米韓首脳会談で半導体サプライチェーンの中国依存脱却を模索

なお、バイデン大統領と尹大統領は、翌5月21日に首脳会談を行い、共同声明を発表。この共同声明文には「半導体(Semiconductors)」というキーワードが以下のように2回出てきた。

  • 「米韓両大統領は、米韓の科学者、研究者、技術者は、世界で最も革新的であることを十分に認識し、この比較優位性を活用して、必要不可欠かつ新興技術 ― つまり先端半導体技術、環境にやさしいEVバッテリー、人工知能、量子技術、バイオテクノロジー、バイオ製造、自律型ロボット - を保護および促進するための公的および民間の協力を強化することに同意する。さらに、両大統領は、これらの分野の専門家間の人と人との交流に対する積極的な支援を再確認する。
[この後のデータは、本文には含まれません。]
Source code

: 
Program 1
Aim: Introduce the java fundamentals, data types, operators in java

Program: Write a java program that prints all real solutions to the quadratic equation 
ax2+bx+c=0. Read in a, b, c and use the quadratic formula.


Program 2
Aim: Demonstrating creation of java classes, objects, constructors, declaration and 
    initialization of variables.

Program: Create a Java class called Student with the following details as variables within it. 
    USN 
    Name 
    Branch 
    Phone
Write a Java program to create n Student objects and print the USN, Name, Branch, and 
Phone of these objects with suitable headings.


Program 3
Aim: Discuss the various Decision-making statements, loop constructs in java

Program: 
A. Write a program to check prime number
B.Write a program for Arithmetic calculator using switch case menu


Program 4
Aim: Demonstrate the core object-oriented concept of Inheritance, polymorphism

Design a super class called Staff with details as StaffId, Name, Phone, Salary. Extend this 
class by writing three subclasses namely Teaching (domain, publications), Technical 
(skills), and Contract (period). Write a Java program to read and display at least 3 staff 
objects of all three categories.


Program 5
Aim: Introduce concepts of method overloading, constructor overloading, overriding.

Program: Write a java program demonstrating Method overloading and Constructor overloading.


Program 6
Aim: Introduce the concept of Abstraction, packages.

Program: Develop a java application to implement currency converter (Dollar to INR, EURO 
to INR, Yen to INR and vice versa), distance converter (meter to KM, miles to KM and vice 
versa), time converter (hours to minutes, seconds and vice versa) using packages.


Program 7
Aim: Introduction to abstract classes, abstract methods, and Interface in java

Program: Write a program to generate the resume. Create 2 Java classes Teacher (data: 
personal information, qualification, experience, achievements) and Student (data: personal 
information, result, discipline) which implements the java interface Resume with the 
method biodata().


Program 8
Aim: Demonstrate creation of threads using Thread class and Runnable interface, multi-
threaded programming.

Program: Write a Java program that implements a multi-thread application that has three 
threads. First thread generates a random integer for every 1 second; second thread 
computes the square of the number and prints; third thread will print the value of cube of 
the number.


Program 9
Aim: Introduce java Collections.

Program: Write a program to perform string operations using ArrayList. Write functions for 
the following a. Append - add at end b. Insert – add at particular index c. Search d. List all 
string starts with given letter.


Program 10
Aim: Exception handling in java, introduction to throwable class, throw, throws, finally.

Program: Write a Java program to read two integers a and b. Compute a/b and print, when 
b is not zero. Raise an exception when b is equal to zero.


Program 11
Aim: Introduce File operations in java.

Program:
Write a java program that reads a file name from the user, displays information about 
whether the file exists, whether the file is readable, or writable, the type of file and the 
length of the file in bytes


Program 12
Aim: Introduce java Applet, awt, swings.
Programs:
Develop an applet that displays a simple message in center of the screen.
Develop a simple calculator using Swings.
この目的のために、両大統領は、投資の促進および研究開発協力を通じて、両国におけるこれらの必要不可欠かつ新興技術に関するパートナーシップを強化するために協力することに合意する」。
  • 「米韓両大統領は、主要製品 - 半導体、バッテリー、必要不可欠な資源 - の回復力のあるサプライチェーンの促進について話し合うために、定期的な大臣レベルの『サプライチェーンと商業に関する協議会合』を設立することに同意する。両首脳はまた、重要な技術に関連する外国投資審査と輸出管理当局との間の協力を強化することに同意する。これは、高度な技術を使用して国家および経済の安全を損なうことを防ぐために必要である」。
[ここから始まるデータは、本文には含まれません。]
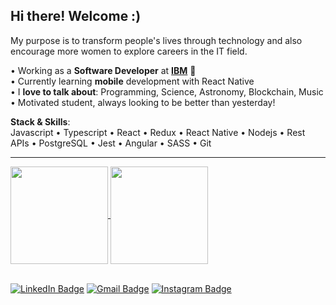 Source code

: ## Hi there! Welcome :)

My purpose is to transform people's lives through technology and also encourage more women to explore careers in the IT field.

• Working as a **Software Developer** at **[IBM](https://ibm.com)** :blue_heart:
<br/>• Currently learning **mobile** development with React Native
<br/>• I **love to talk about**: Programming, Science, Astronomy, Blockchain, Music
<br/>• Motivated student, always looking to be better than yesterday!

**Stack & Skills**:</br>
Javascript • Typescript • React • Redux • React Native • Nodejs • Rest APIs • PostgreSQL • Jest • Angular • SASS • Git

---

<a href="https://github.com/cunhasbia/github-readme-stats">
  <img height="156" align="center" src="https://github-readme-stats.vercel.app/api?username=cunhasbia&count_private=true&show_icons=true&custom_title=Bianca's%20Github%20Stats&hide=issues&theme=vision-friendly-dark" />
</a>
<a href="https://github.com/cunhasbia/github-readme-stats">
   <img height="156" align="center" src="https://github-readme-stats.vercel.app/api/top-langs/?username=cunhasbia&layout=compact&theme=vision-friendly-dark&langs_count=6)" />
</a>

</br>[![LinkedIn Badge](https://img.shields.io/badge/LinkedIn-informational?style=flat&logo=linkedin&logoColor=white&color=0D76A8&link=https://linkedin.com/in/biancascunha)](https://linkedin.com/in/biancascunha)
[![Gmail Badge](https://img.shields.io/badge/Gmail-D14836?style=flat&logo=gmail&logoColor=white&link=mailto:biancunha@gmail.com)](mailto:biancunha@gmail.com)
[![Instagram Badge](https://img.shields.io/badge/Instagram-E4405F?style=flat&logo=instagram&logoColor=white&link=https://instagram.com/cunhasbia)](https://instagram.com/cunhasbia)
1つ目は、先端半導体はじめ新興技術で米韓間の結びつきを強めるための施策であり、2つ目は、中国に依存しないサプライチェーンを構築するための、明らかに中国への輸出規制を狙った施策であろう。これらを踏まえて、今週、日本での日米首脳会議やクアッド(日米豪印首脳会合)でどのようなことが議論され合意されるかが注目される。